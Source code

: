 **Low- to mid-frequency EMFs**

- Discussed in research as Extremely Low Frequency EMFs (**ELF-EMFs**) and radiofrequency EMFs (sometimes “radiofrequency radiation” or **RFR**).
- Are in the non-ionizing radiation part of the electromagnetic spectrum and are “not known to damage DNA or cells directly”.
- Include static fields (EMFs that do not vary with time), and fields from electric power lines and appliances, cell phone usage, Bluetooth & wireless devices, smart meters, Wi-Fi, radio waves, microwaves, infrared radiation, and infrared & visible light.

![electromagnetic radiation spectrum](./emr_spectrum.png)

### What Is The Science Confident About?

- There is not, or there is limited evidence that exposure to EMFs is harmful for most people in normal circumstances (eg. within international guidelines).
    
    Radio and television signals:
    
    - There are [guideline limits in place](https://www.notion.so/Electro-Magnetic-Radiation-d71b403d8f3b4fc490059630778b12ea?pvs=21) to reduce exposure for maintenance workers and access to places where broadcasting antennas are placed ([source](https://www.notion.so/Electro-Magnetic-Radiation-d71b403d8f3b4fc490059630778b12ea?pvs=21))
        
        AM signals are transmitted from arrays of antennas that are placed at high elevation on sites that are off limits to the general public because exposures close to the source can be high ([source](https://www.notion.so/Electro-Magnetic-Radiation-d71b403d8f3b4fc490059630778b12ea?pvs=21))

────────────────────────────────────────

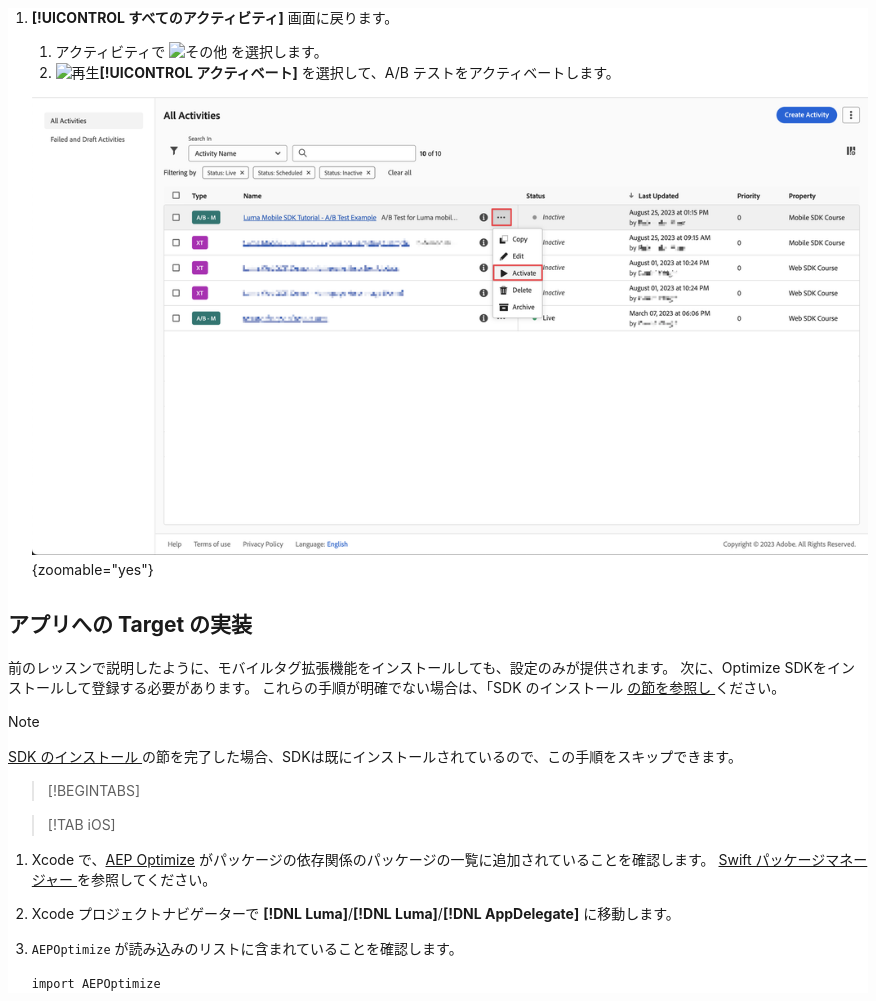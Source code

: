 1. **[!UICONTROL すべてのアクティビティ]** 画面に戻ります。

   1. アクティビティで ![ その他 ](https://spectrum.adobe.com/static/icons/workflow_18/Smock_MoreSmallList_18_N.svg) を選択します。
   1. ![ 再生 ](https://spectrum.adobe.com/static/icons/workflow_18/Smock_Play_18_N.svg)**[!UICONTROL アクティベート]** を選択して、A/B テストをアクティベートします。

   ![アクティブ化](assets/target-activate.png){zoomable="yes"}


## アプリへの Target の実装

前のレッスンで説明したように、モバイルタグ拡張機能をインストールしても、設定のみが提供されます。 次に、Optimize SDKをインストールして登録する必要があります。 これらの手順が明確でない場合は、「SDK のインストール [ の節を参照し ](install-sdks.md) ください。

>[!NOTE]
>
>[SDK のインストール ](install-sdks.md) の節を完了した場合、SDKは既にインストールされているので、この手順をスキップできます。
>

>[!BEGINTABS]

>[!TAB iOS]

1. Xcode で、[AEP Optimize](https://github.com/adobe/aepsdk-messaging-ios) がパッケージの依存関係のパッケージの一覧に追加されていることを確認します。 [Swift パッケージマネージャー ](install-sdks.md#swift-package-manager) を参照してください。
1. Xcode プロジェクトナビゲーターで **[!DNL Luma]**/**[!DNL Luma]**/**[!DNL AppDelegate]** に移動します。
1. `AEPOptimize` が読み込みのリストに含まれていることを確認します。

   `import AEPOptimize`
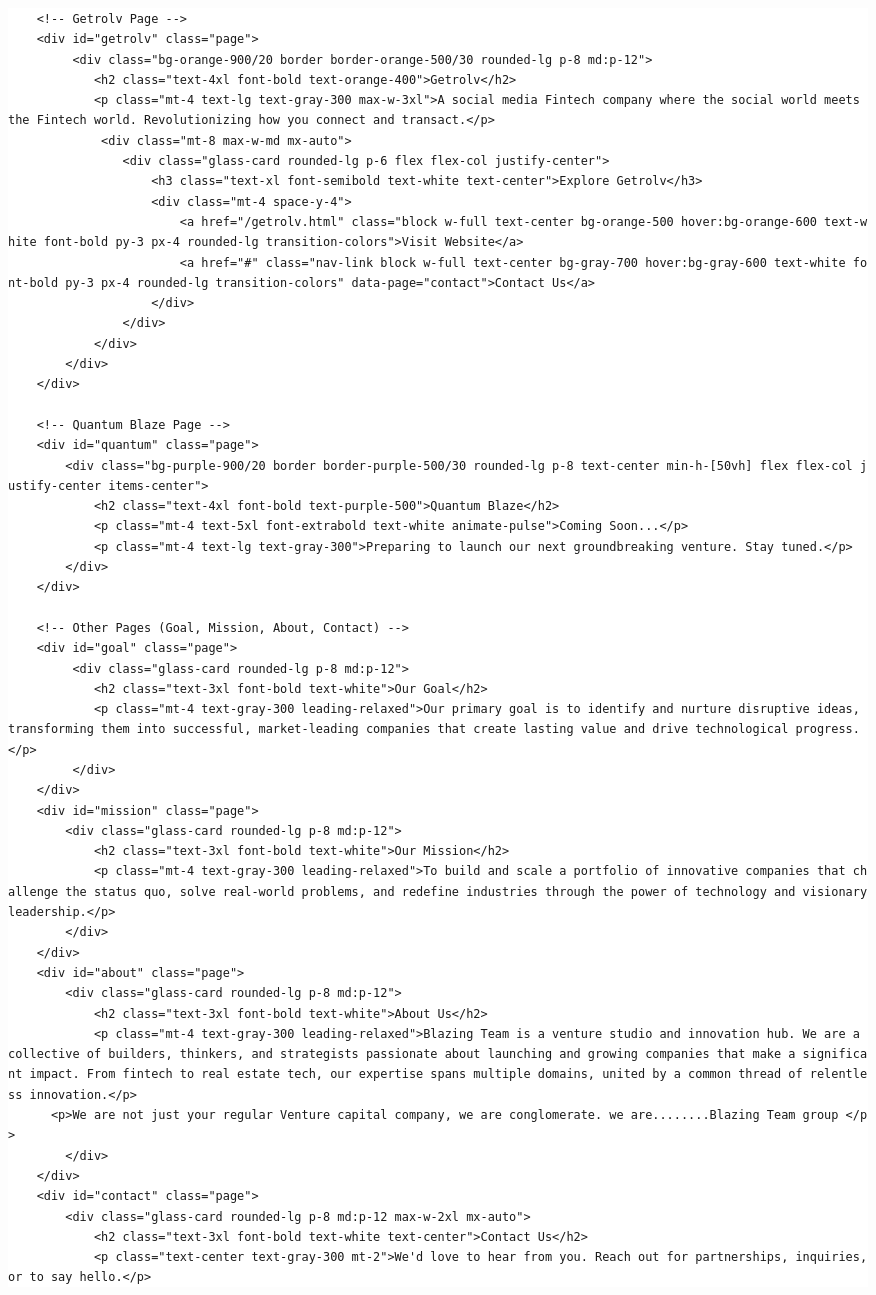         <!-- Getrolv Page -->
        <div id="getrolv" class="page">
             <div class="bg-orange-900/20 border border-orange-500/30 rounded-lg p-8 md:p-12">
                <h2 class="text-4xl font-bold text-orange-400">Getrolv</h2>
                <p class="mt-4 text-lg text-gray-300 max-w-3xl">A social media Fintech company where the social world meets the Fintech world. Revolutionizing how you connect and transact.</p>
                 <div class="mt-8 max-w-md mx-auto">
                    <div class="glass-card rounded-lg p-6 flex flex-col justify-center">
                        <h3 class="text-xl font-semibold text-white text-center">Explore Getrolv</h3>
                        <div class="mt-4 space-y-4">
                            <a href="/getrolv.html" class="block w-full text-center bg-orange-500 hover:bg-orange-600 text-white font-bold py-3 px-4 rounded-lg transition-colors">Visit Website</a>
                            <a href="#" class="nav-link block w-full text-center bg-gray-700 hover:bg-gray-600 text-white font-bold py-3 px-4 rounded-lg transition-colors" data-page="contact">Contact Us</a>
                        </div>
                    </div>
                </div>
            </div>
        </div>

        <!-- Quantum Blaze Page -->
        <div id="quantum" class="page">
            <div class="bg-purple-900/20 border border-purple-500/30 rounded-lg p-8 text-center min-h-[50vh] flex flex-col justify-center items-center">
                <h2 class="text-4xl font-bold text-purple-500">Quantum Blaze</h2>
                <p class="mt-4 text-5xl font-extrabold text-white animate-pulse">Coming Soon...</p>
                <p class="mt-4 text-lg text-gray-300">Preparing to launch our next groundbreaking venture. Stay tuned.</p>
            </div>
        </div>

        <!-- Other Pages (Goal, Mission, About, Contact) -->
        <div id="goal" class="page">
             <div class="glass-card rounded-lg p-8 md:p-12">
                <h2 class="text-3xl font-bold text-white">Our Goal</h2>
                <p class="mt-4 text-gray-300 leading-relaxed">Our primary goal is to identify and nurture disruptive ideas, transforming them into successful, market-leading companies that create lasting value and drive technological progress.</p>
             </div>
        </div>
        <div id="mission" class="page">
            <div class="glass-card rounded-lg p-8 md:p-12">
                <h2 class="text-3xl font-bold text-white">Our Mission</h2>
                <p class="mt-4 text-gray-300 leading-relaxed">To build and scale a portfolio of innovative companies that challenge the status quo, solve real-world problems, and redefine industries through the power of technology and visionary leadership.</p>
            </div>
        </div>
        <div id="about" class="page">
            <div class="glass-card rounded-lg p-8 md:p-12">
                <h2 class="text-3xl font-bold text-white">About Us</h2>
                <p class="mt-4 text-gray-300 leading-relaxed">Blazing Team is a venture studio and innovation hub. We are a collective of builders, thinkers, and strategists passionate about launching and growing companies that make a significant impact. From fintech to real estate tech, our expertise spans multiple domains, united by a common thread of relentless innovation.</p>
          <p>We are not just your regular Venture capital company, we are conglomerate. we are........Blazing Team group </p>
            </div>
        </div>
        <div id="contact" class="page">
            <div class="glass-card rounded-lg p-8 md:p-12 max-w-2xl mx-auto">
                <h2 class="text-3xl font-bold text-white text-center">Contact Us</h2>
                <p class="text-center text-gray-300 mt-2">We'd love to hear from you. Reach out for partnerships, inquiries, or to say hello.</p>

────────────────────────────────────────

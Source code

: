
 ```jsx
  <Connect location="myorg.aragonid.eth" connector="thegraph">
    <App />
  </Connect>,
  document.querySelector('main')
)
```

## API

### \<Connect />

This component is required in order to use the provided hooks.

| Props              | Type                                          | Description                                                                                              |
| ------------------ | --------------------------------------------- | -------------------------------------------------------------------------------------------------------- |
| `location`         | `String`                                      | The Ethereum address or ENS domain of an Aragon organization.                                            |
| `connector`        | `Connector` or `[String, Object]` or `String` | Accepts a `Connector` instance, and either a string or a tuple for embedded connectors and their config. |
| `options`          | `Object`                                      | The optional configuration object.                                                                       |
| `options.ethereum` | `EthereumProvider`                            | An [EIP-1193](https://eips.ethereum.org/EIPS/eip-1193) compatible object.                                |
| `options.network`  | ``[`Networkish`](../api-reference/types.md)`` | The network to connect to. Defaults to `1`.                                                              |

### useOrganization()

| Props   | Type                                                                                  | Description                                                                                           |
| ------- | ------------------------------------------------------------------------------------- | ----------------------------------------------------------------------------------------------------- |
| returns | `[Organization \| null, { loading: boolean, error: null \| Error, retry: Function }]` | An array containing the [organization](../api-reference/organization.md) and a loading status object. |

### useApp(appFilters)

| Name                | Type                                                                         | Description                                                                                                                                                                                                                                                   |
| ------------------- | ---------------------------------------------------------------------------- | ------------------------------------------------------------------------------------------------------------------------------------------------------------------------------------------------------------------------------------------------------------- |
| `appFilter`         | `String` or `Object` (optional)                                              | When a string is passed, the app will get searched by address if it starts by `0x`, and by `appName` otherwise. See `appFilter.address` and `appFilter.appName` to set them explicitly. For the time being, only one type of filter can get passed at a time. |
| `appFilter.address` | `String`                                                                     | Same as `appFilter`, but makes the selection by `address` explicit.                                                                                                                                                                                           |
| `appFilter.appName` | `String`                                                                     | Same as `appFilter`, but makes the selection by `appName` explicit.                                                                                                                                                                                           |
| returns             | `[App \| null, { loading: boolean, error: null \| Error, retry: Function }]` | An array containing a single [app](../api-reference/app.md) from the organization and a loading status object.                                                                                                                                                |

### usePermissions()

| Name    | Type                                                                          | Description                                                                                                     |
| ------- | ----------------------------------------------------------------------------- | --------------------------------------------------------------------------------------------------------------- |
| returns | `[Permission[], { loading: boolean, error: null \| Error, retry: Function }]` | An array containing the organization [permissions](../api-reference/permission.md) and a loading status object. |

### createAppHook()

────────────────────────────────────────

What the task asks: Beginning at the line with "to mid-frequency EMFs**" and ending at the line with "AM signals are", reproduce each line of the data above exactly, and add no other lines.

Result of this task:
: **Low- to mid-frequency EMFs**

- Discussed in research as Extremely Low Frequency EMFs (**ELF-EMFs**) and radiofrequency EMFs (sometimes “radiofrequency radiation” or **RFR**).
- Are in the non-ionizing radiation part of the electromagnetic spectrum and are “not known to damage DNA or cells directly”.
- Include static fields (EMFs that do not vary with time), and fields from electric power lines and appliances, cell phone usage, Bluetooth & wireless devices, smart meters, Wi-Fi, radio waves, microwaves, infrared radiation, and infrared & visible light.

![electromagnetic radiation spectrum](./emr_spectrum.png)

### What Is The Science Confident About?

- There is not, or there is limited evidence that exposure to EMFs is harmful for most people in normal circumstances (eg. within international guidelines).
    
    Radio and television signals:
    
    - There are [guideline limits in place](https://www.notion.so/Electro-Magnetic-Radiation-d71b403d8f3b4fc490059630778b12ea?pvs=21) to reduce exposure for maintenance workers and access to places where broadcasting antennas are placed ([source](https://www.notion.so/Electro-Magnetic-Radiation-d71b403d8f3b4fc490059630778b12ea?pvs=21))
        
        AM signals are transmitted from arrays of antennas that are placed at high elevation on sites that are off limits to the general public because exposures close to the source can be high ([source](https://www.notion.so/Electro-Magnetic-Radiation-d71b403d8f3b4fc490059630778b12ea?pvs=21))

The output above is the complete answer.